The marginal fluctuations have come chiefly on the back of developments in the Iraq saga. A slight drop occurred when the Turkish parliament refused to allow the deployment of US troops and Baghdad agreed to destroy its Al-Samoud II missiles. Oil analysts estimate that the war risk premium is adding $3-6 a barrel.
However, while OPEC members, most importantly Saudi Arabia, have pledged to open the taps to make up for the loss of the roughly 2 million barrels a day (b/d) of Iraq supplies, war could have a wider impact. Kuwait Oil Company (KOC)chairman Ahmed al-Arbeed said on 3 March that oil fields accounting for about one-third of total Kuwaiti production of 2.1 million b/d might be shut down as a precaution in the event of war. Not only will the northern fields near the border with Iraq be closed, shutting off 300,000 b/d, but the 400,000-b/d Manakish field might also be shut.
Saudi Arabia is already pumping about 9 million b/d, leaving only about 1.5 million b/d in spare capacity.
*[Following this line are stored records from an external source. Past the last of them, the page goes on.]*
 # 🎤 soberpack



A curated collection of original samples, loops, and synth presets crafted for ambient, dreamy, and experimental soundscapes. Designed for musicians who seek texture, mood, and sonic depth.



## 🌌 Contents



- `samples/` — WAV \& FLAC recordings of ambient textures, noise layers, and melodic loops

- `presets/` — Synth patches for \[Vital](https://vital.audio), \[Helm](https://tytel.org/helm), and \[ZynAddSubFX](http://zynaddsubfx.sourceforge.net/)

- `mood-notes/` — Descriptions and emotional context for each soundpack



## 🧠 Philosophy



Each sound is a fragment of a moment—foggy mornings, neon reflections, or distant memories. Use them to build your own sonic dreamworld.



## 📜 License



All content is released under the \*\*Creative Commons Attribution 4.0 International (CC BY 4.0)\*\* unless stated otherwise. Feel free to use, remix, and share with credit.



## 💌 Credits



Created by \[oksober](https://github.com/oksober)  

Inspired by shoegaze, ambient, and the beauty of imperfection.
Only the UAE has significant leeway for increasing production.
US oil inventories, which reached their lowest level for more than two decades in February, have fallen still further as the unusually harsh and long winter eats into heating fuel stocks. Future supply shortages are being created as refiners increase their output of heating oil, rather than building up gasoline stocks ahead of the summer driving season.
Depleted Venezuelan production, the other main source of high prices in recent months, continues to creep upwards, and the past week has seen further positive signs. February output is estimated at an average 1.7 million b/d, up from 700,000 million b/d in January. ChevronTexaco has become the first oil major to resume tanker lifts from Venezuelan terminals following safety verification, taking 270,000 barrels from the Boscan terminal. Synthetic oil upgraders are also ready to restart activities, which should push output above 2 million b/d by late March.